How to fix the NBA Draft in one simple step

Every year, the league puts on a Very Stern Face (no pun intended, Adam) to decry a problem entirely of its own making, sparking countless proposals to modify various elements of roster usage, game play and draft procedure peppered with countless thinkpieces (like this one) of what should be done to address teams taking advantage of baked-in benefits for losing games.
The solution - if there is one - for helping bad teams get better in a league where certain cities arguably hold (or at least held) competitive advantages over smaller, less cosmopolitan (or progressive in their tax regimes) cities needs to address not only that imbalance, but also the gaming-of-the-system teams inevitably try to use to their maximum benefit.
It's spawned the recently-adopted tweaks that flattened the odds for the league's very worst teams, making it less advantageous to outright gut a team's roster, but until we see at least a full season, there's no guarantee it will change things much. It has managed to ramp up the tankathon this season, however, in anticipation next year's top picks being more difficult to land, ironically creating a magnification of what it sought to ameliorate despite the absence of any positive data and the prospect of such most of a year off at earliest.
So, in light of that, what I am about to propose may be moot - the league may have already "solved" what some analysts don't even believe to be an issue.

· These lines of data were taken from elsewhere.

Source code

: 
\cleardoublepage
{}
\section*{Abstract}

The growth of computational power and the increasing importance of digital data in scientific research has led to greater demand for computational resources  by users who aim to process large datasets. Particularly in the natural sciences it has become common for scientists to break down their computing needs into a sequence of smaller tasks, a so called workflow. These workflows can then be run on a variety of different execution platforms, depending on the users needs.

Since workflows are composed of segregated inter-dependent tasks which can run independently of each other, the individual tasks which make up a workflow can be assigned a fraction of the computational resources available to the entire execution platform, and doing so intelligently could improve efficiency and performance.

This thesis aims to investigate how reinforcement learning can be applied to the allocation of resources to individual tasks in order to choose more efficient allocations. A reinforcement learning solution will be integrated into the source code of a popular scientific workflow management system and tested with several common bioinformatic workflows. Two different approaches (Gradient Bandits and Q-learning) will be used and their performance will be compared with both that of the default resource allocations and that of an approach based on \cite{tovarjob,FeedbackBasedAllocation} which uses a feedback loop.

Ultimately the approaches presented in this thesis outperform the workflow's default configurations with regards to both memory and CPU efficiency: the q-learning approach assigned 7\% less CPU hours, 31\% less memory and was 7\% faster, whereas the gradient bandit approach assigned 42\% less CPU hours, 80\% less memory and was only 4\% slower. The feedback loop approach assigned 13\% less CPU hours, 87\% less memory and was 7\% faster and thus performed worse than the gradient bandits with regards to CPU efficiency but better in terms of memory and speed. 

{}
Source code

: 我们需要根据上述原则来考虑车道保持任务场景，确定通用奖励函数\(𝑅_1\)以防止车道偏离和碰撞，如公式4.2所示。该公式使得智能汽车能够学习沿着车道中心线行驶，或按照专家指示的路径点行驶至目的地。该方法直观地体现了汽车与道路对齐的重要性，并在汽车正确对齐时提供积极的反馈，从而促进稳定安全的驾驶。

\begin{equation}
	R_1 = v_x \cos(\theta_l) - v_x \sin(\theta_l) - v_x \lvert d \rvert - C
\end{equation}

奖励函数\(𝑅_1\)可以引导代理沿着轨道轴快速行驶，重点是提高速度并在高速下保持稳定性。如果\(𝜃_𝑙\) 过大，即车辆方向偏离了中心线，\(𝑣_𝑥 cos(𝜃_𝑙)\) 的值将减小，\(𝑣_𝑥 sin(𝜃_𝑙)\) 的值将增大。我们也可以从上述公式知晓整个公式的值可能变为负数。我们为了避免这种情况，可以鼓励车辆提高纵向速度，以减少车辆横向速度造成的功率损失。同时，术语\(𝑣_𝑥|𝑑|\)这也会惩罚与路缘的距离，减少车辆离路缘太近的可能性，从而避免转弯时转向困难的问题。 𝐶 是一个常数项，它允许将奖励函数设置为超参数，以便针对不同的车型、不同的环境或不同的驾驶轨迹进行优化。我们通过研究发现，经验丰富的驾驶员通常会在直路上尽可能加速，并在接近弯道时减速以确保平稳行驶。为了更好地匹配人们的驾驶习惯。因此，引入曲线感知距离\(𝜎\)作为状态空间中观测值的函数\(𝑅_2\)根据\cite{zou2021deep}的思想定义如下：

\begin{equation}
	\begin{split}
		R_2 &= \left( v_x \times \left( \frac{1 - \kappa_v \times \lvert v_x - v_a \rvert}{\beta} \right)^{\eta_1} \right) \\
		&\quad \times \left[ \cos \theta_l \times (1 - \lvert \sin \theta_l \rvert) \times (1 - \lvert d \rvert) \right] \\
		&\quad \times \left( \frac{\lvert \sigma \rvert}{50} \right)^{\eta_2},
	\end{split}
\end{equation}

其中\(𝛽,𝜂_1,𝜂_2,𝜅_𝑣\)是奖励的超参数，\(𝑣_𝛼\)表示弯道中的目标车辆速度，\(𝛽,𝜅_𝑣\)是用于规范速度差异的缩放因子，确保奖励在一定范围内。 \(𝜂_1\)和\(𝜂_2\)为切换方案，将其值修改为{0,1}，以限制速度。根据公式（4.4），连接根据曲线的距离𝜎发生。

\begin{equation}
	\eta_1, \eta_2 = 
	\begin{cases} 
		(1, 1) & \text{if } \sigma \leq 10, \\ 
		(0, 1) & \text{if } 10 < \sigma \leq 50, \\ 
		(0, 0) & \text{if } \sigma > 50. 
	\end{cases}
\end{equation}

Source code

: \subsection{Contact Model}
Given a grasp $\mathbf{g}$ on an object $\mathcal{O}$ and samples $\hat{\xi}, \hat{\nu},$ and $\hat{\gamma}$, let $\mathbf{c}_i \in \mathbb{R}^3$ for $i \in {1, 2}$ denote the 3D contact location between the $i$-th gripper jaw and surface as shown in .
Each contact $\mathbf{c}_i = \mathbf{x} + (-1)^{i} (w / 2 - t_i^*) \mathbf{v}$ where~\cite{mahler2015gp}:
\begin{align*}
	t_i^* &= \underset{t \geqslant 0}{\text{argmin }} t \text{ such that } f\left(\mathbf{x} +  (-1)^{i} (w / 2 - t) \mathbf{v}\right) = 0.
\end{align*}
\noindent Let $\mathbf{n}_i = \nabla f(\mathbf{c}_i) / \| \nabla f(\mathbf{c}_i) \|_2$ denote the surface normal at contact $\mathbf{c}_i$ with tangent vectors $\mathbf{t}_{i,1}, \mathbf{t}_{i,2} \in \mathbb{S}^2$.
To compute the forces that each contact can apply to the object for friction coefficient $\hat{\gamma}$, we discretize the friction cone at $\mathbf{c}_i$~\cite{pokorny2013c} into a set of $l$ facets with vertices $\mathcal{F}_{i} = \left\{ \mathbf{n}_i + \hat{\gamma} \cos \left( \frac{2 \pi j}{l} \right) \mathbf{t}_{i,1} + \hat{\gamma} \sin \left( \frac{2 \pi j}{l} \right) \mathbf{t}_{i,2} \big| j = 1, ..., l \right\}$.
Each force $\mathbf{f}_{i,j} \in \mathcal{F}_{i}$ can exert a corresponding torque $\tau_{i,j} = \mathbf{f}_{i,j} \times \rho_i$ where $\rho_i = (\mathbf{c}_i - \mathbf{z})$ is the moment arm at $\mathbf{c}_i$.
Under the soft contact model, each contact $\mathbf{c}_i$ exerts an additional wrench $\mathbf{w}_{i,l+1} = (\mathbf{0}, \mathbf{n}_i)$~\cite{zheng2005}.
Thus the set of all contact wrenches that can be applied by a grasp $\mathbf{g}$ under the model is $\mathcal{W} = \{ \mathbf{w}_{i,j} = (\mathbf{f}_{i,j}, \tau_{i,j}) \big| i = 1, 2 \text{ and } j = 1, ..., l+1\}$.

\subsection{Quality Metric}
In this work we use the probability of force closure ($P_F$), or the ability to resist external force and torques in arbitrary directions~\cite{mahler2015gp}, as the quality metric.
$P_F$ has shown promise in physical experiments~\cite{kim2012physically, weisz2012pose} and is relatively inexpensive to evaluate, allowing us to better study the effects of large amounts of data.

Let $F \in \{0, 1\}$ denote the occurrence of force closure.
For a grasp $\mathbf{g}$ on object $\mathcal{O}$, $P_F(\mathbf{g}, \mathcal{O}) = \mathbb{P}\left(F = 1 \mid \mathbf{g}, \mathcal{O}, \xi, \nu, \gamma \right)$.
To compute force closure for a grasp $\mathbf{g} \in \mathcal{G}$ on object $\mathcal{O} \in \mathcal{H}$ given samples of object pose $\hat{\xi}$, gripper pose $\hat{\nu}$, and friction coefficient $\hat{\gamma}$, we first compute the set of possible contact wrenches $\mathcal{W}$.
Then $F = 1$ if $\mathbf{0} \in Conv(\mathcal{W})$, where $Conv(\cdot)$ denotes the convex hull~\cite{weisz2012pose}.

But it does suck watching utterly uncompetitive games between teams who have one or two starters even worthy of rotation minutes on an NBA-level squad, and I do want to see good basketball, whether the Boston Celtics are playing them or no.
My proposal is simple: eliminate the draft as we know it, and replace it with an eight-team selection, odd-number picks going to the worst teams by record (ties broken by reverse playoff tiebreakers), and the even-numbered picks to teams with the best records that did not make the playoffs (ties broken by regular playoff tiebreakers). The remaining teams pick based on record as the rest of the draft functions now.

That's it - nothing else.

Yes, it still rewards bad teams for losing. However - and this is the important part - it also greatly incentivizes that pool of non-playoff ready teams to win as many games as they can via the nearly-as-valuable odd-numbered picks. Teams on the cusp of a tanking decision will have not one but two incentives to push for excellence when, aiming for a run at the playoffs, they know that a narrow miss will still land them a powerful tool for rebuilding.
It'll also help small market teams that can't really afford long, multiple season stints of missing the playoffs and fielding bad teams. They can keep making runs at the postseason, and maybe even morph into a contender with good drafting and some luck. The dual nature and parsimoniousness of the process makes it difficult - if not impossible - to game, given "gaming" the system in both directions is not only acceptable, but the point.